Published in final edited form as: Expert Rev Hematol. 2010 Jun;3(3):255–260. doi: 10.1586/ehm.10.22

Hydroxyurea Use in Sickle Cell Disease: The Battle with Low Rates of Prescription, Poor Patient Compliance, and Fears of Toxicities and Side Effects

Amanda M Brandow 1, Julie A Panepinto 1
PMCID: PMC3793890  NIHMSID: NIHMS519739  PMID: 21082977

Background of Sickle Cell Disease

Sickle Cell Disease (SCD) is the most common inherited blood disorder in the United States, affecting about 89,000 Americans or 1 in 400 African Americans.1 SCD is caused by inheritance of the sickle beta globin gene, either in homozygous form (HbSS) or in combination with hemoglobin C (HbSC), β-thalassemia (HbSβ-thal) or several less common hemoglobin genotypes.2 This disorder of hemoglobin structure manifests as a chronic debilitating disease characterized by chronic and episodic pain, hemolytic anemia, severe infections, stroke, and pulmonary complications beginning in infancy and lasting throughout life.2

Pain in SCD Causes Significant Morbidity

Pain is the hallmark of SCD and is the leading cause of emergency department visits and hospitalizations for patients with SCD.2 Painful events result in over 80,000 hospitalizations per year with an average hospital length of stay of 5.4 days and an additional 80,000 emergency department visits per year that do not result in hospitalization.3,4 It has been estimated that 5.2% of patients with 3–10 pain events per year make up 33% of all hospitalizations. A patient’s pain rate correlates with early death in those greater than 20 years of age.5,6 Home pain diary studies reveal painful episodes occurring at home are strikingly underreported and impair both school and work attendance.711 The frequency of painful episodes increases as patients mature into adulthood and in adults, pain may occur daily and has clinical features of a chronic pain syndrome.7,12 Thus, SCD pain includes elements of both acute and chronic pain. Given this morbidity and mortality risk, preventing painful events in patients with SCD should result in improved outcomes.

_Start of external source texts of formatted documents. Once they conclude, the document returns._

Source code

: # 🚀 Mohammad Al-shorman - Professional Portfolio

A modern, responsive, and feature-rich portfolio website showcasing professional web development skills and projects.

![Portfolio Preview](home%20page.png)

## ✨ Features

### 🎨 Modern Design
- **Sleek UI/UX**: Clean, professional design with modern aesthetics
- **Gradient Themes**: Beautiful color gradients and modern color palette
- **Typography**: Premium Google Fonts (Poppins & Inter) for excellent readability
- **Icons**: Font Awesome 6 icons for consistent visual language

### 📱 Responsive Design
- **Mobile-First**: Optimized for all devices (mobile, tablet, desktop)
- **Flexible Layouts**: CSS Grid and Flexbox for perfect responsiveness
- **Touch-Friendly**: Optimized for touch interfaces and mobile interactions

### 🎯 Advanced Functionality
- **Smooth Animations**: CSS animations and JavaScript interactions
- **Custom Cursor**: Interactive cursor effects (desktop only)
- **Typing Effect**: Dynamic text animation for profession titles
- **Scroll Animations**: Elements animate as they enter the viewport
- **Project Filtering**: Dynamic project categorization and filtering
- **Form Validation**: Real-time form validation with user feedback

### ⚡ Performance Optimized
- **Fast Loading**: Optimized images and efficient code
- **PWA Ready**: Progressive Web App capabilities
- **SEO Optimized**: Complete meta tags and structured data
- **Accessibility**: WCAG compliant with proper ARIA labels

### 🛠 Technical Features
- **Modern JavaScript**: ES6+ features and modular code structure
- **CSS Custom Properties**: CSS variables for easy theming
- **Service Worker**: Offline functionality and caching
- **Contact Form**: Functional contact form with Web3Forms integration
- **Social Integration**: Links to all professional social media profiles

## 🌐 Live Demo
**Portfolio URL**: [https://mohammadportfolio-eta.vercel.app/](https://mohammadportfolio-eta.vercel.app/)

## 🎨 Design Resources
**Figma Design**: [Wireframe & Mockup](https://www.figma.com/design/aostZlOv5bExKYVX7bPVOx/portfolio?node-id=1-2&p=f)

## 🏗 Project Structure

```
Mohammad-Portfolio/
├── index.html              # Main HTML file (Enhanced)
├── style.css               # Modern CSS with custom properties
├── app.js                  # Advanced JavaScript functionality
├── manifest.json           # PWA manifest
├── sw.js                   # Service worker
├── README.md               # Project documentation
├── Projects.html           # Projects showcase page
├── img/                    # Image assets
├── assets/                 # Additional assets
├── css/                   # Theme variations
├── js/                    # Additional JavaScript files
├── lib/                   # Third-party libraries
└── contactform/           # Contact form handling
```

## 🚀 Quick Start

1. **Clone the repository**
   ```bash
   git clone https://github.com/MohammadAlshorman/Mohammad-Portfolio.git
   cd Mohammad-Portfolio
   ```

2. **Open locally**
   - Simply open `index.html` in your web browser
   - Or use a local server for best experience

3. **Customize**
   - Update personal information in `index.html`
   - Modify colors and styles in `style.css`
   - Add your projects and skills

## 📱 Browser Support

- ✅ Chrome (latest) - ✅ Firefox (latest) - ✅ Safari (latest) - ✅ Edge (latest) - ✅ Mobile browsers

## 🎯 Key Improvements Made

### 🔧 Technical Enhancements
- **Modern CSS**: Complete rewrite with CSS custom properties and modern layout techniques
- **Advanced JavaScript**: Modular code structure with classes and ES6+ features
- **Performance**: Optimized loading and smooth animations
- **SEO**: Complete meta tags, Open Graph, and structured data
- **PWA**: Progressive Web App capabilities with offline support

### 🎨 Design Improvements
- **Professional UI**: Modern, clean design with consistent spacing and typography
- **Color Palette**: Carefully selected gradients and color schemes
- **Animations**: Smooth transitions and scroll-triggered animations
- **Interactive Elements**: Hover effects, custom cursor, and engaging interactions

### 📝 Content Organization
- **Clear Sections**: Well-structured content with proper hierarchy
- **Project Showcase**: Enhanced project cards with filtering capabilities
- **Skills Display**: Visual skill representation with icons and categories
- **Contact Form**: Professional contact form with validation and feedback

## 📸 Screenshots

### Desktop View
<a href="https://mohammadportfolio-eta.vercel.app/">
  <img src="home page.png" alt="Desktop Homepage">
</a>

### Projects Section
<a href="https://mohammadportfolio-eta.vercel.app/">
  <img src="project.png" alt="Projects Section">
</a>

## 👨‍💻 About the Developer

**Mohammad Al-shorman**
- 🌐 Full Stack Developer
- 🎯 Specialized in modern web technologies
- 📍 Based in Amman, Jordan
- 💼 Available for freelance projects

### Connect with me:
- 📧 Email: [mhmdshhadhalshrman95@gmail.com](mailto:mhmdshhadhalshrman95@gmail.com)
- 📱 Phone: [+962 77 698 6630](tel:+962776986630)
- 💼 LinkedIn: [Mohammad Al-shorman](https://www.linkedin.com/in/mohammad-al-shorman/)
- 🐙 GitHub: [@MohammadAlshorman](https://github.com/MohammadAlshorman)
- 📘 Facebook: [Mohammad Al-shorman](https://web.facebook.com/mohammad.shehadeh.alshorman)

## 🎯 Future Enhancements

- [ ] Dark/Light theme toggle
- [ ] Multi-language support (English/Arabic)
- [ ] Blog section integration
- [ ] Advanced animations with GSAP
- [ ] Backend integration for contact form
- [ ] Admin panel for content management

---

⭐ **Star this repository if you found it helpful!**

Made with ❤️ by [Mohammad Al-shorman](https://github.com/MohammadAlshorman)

Current Treatments Available for Vaso-occlusive Painful Events in SCD

Currently, there are only three commonly used treatments to prevent vaso-occlusive painful events in patients with SCD. These include hematopoietic stem cell transplantation (HSCT), chronic blood transfusions, and hydroxyurea. HSCT is curative, however is limited by the need for an HLA matched sibling donor which is often a challenge in patients with SCD.13 There are currently little data on unrelated HSCT for SCD, however a clinical trial is currently being conducted evaluating the role of unrelated donor transplantation.14 Chronic blood transfusions are effective; however, for maximum benefit they are required indefinitely which leads to iron overload, potential infection, and risk of the development of antibodies to red blood cells. Hydroxyurea, an oral medication taken once daily that induces fetal hemoglobin production, has been shown to decrease the frequency and occurrence of vaso-occlusive painful events in SCD, prolong life, and is proven to be safe.15,16 The role of other fetal hemoglobin inducing agents such as decitabine (5-azacytidine) are currently being evaluated for patients with SCD.17 Due to the lack of alternative treatments, hydroxyurea appears to be an ideal drug for patients with SCD based on its ease of administration and its low side effect profile.

What is the Efficacy/Role of Hydroxyurea in SCD?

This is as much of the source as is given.